Each entry that follows must be output without any deviation.

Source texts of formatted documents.
:::::

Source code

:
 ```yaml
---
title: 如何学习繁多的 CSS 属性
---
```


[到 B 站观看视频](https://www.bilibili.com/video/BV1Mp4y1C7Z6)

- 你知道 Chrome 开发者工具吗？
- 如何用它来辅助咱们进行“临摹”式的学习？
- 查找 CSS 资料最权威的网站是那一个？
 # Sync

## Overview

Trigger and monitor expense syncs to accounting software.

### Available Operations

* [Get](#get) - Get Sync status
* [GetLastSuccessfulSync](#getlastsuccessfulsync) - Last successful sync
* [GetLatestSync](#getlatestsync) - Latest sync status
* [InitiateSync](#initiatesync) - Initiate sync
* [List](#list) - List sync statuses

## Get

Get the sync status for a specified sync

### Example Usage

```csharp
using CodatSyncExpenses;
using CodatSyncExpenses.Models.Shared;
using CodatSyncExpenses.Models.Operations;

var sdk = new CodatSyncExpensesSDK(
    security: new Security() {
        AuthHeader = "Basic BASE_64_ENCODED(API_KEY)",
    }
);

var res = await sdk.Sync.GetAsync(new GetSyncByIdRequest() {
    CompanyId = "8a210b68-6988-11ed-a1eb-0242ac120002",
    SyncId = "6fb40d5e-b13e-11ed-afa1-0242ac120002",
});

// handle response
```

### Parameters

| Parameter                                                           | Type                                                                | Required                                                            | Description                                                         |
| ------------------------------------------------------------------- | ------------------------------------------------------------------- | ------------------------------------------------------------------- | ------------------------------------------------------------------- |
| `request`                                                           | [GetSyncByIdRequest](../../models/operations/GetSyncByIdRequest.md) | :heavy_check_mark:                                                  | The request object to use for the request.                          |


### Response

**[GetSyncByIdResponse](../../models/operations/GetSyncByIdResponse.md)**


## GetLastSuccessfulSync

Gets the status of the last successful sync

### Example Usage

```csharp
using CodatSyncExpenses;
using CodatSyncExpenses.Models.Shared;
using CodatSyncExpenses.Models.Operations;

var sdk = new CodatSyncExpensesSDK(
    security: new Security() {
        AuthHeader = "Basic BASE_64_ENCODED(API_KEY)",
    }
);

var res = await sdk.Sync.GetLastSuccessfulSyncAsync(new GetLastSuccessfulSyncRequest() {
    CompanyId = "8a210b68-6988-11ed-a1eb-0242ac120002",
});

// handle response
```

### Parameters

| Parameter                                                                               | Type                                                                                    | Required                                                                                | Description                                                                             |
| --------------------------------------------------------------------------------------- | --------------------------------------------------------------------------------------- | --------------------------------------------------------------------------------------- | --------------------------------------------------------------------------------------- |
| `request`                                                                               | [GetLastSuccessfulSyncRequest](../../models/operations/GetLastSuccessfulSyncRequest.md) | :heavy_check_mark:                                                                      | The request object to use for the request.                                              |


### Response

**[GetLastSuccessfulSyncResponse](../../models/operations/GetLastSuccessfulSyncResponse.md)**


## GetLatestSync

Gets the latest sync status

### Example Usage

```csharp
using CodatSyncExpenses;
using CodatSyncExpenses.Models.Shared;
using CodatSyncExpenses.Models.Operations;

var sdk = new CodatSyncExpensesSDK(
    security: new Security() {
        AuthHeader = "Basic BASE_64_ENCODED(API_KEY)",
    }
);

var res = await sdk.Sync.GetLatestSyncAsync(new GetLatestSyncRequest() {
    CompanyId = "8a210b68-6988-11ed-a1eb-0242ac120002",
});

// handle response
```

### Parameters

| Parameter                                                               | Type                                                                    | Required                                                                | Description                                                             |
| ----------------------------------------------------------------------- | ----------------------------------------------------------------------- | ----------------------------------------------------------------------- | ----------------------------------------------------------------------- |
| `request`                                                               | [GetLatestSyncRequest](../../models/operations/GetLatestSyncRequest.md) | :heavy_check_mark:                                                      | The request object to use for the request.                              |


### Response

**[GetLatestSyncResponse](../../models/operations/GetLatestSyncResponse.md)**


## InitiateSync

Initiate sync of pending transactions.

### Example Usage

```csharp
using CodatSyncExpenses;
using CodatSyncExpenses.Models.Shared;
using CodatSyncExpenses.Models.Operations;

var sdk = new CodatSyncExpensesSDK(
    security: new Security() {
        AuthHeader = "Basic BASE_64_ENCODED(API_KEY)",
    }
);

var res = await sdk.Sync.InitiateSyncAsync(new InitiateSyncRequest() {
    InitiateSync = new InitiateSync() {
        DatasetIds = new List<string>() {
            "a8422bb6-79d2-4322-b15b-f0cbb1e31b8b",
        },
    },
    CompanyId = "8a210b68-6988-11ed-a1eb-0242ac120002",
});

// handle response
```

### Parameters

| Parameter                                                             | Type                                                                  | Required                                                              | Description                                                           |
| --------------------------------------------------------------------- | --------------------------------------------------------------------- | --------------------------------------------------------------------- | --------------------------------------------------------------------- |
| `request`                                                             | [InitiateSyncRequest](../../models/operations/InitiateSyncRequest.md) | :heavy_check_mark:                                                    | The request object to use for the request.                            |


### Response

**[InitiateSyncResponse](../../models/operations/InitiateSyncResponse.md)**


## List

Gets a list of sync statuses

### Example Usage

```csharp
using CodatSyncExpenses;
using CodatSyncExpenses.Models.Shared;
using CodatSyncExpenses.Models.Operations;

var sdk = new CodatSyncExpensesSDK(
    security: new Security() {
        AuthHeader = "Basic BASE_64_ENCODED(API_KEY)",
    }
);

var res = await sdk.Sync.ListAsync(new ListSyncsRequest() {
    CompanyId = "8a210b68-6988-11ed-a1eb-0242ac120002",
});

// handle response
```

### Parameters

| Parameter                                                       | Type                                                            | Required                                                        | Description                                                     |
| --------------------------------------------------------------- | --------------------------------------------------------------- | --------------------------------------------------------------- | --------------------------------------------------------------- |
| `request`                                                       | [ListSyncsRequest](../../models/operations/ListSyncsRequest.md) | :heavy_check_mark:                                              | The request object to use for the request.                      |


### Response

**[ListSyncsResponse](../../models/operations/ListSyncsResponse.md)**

:::::

RESPONSE AREA.
Source code

:
 ```yaml
---
title: 如何学习繁多的 CSS 属性
---
```


[到 B 站观看视频](https://www.bilibili.com/video/BV1Mp4y1C7Z6)

- 你知道 Chrome 开发者工具吗？
- 如何用它来辅助咱们进行“临摹”式的学习？
- 查找 CSS 资料最权威的网站是那一个？
 # Sync

## Overview

Trigger and monitor expense syncs to accounting software.

### Available Operations

* [Get](#get) - Get Sync status
* [GetLastSuccessfulSync](#getlastsuccessfulsync) - Last successful sync
* [GetLatestSync](#getlatestsync) - Latest sync status
* [InitiateSync](#initiatesync) - Initiate sync
* [List](#list) - List sync statuses

## Get

Get the sync status for a specified sync

### Example Usage

```csharp
using CodatSyncExpenses;
using CodatSyncExpenses.Models.Shared;
using CodatSyncExpenses.Models.Operations;

var sdk = new CodatSyncExpensesSDK(
    security: new Security() {
        AuthHeader = "Basic BASE_64_ENCODED(API_KEY)",
    }
);

var res = await sdk.Sync.GetAsync(new GetSyncByIdRequest() {
    CompanyId = "8a210b68-6988-11ed-a1eb-0242ac120002",
    SyncId = "6fb40d5e-b13e-11ed-afa1-0242ac120002",
});

// handle response
```

### Parameters

| Parameter                                                           | Type                                                                | Required                                                            | Description                                                         |
| ------------------------------------------------------------------- | ------------------------------------------------------------------- | ------------------------------------------------------------------- | ------------------------------------------------------------------- |
| `request`                                                           | [GetSyncByIdRequest](../../models/operations/GetSyncByIdRequest.md) | :heavy_check_mark:                                                  | The request object to use for the request.                          |


### Response

**[GetSyncByIdResponse](../../models/operations/GetSyncByIdResponse.md)**


## GetLastSuccessfulSync

Gets the status of the last successful sync

### Example Usage

```csharp
using CodatSyncExpenses;
using CodatSyncExpenses.Models.Shared;
using CodatSyncExpenses.Models.Operations;

var sdk = new CodatSyncExpensesSDK(
    security: new Security() {
        AuthHeader = "Basic BASE_64_ENCODED(API_KEY)",
    }
);

var res = await sdk.Sync.GetLastSuccessfulSyncAsync(new GetLastSuccessfulSyncRequest() {
    CompanyId = "8a210b68-6988-11ed-a1eb-0242ac120002",
});

// handle response
```

### Parameters

| Parameter                                                                               | Type                                                                                    | Required                                                                                | Description                                                                             |
| --------------------------------------------------------------------------------------- | --------------------------------------------------------------------------------------- | --------------------------------------------------------------------------------------- | --------------------------------------------------------------------------------------- |
| `request`                                                                               | [GetLastSuccessfulSyncRequest](../../models/operations/GetLastSuccessfulSyncRequest.md) | :heavy_check_mark:                                                                      | The request object to use for the request.                                              |


### Response

**[GetLastSuccessfulSyncResponse](../../models/operations/GetLastSuccessfulSyncResponse.md)**


## GetLatestSync

Gets the latest sync status

### Example Usage

```csharp
using CodatSyncExpenses;
using CodatSyncExpenses.Models.Shared;
using CodatSyncExpenses.Models.Operations;

var sdk = new CodatSyncExpensesSDK(
    security: new Security() {
        AuthHeader = "Basic BASE_64_ENCODED(API_KEY)",
    }
);

var res = await sdk.Sync.GetLatestSyncAsync(new GetLatestSyncRequest() {
    CompanyId = "8a210b68-6988-11ed-a1eb-0242ac120002",
});

// handle response
```

### Parameters

| Parameter                                                               | Type                                                                    | Required                                                                | Description                                                             |
| ----------------------------------------------------------------------- | ----------------------------------------------------------------------- | ----------------------------------------------------------------------- | ----------------------------------------------------------------------- |
| `request`                                                               | [GetLatestSyncRequest](../../models/operations/GetLatestSyncRequest.md) | :heavy_check_mark:                                                      | The request object to use for the request.                              |


### Response

**[GetLatestSyncResponse](../../models/operations/GetLatestSyncResponse.md)**


## InitiateSync

Initiate sync of pending transactions.

### Example Usage

```csharp
using CodatSyncExpenses;
using CodatSyncExpenses.Models.Shared;
using CodatSyncExpenses.Models.Operations;

var sdk = new CodatSyncExpensesSDK(
    security: new Security() {
        AuthHeader = "Basic BASE_64_ENCODED(API_KEY)",
    }
);

var res = await sdk.Sync.InitiateSyncAsync(new InitiateSyncRequest() {
    InitiateSync = new InitiateSync() {
        DatasetIds = new List<string>() {
            "a8422bb6-79d2-4322-b15b-f0cbb1e31b8b",
        },
    },
    CompanyId = "8a210b68-6988-11ed-a1eb-0242ac120002",
});

// handle response
```

### Parameters

| Parameter                                                             | Type                                                                  | Required                                                              | Description                                                           |
| --------------------------------------------------------------------- | --------------------------------------------------------------------- | --------------------------------------------------------------------- | --------------------------------------------------------------------- |
| `request`                                                             | [InitiateSyncRequest](../../models/operations/InitiateSyncRequest.md) | :heavy_check_mark:                                                    | The request object to use for the request.                            |


### Response

**[InitiateSyncResponse](../../models/operations/InitiateSyncResponse.md)**


## List

Gets a list of sync statuses

### Example Usage

```csharp
using CodatSyncExpenses;
using CodatSyncExpenses.Models.Shared;
using CodatSyncExpenses.Models.Operations;

var sdk = new CodatSyncExpensesSDK(
    security: new Security() {
        AuthHeader = "Basic BASE_64_ENCODED(API_KEY)",
    }
);

var res = await sdk.Sync.ListAsync(new ListSyncsRequest() {
    CompanyId = "8a210b68-6988-11ed-a1eb-0242ac120002",
});

// handle response
```

### Parameters

| Parameter                                                       | Type                                                            | Required                                                        | Description                                                     |
| --------------------------------------------------------------- | --------------------------------------------------------------- | --------------------------------------------------------------- | --------------------------------------------------------------- |
| `request`                                                       | [ListSyncsRequest](../../models/operations/ListSyncsRequest.md) | :heavy_check_mark:                                              | The request object to use for the request.                      |


### Response

**[ListSyncsResponse](../../models/operations/ListSyncsResponse.md)**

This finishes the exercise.